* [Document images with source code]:
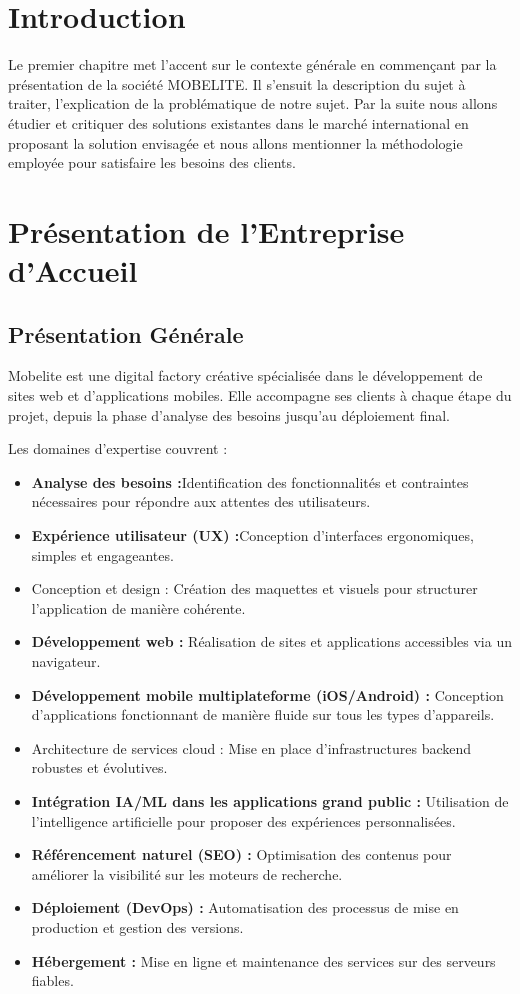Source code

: \section{Introduction}
Le premier chapitre met l'accent sur le contexte générale en commençant par la présentation de la société MOBELITE. Il s'ensuit la description du sujet à traiter, l'explication de la problématique de notre sujet. Par la suite nous allons étudier et critiquer des solutions existantes dans le marché international en proposant la solution envisagée et nous allons mentionner la méthodologie employée pour satisfaire les besoins des clients. 

\section{Présentation de l’Entreprise d’Accueil}

\subsection{Présentation Générale}

Mobelite est une digital factory créative spécialisée dans le développement de sites web et d’applications mobiles. Elle accompagne ses clients à chaque étape du projet, depuis la phase d’analyse des besoins jusqu’au déploiement final.

Les domaines d’expertise couvrent :
\begin{itemize}
    \item \textbf{Analyse des besoins :}Identification des fonctionnalités et contraintes nécessaires pour répondre aux attentes des utilisateurs.
    \item \textbf{Expérience utilisateur (UX) :}Conception d’interfaces ergonomiques, simples et engageantes.
    \item Conception et design : Création des maquettes et visuels pour structurer l’application de manière cohérente.
    \item \textbf{Développement web :} Réalisation de sites et applications accessibles via un navigateur.
    \item \textbf{Développement mobile multiplateforme (iOS/Android) :} Conception d’applications fonctionnant de manière fluide sur tous les types d’appareils.
    \item Architecture de services cloud : Mise en place d’infrastructures backend robustes et évolutives.
    \item \textbf{Intégration IA/ML dans les applications grand public :} Utilisation de l’intelligence artificielle pour proposer des expériences personnalisées.
    \item \textbf{Référencement naturel (SEO) :} Optimisation des contenus pour améliorer la visibilité sur les moteurs de recherche.
    \item \textbf{Déploiement (DevOps) :} Automatisation des processus de mise en production et gestion des versions.
    \item \textbf{Hébergement :} Mise en ligne et maintenance des services sur des serveurs fiables.
\end{itemize}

* [Task prompt]: Which lines above contain the word "pour"? Show each of them.

* [Written response]:
Le premier chapitre met l'accent sur le contexte générale en commençant par la présentation de la société MOBELITE. Il s'ensuit la description du sujet à traiter, l'explication de la problématique de notre sujet. Par la suite nous allons étudier et critiquer des solutions existantes dans le marché international en proposant la solution envisagée et nous allons mentionner la méthodologie employée pour satisfaire les besoins des clients. 
    \item \textbf{Analyse des besoins :}Identification des fonctionnalités et contraintes nécessaires pour répondre aux attentes des utilisateurs.
    \item Conception et design : Création des maquettes et visuels pour structurer l’application de manière cohérente.
    \item \textbf{Intégration IA/ML dans les applications grand public :} Utilisation de l’intelligence artificielle pour proposer des expériences personnalisées.
    \item \textbf{Référencement naturel (SEO) :} Optimisation des contenus pour améliorer la visibilité sur les moteurs de recherche.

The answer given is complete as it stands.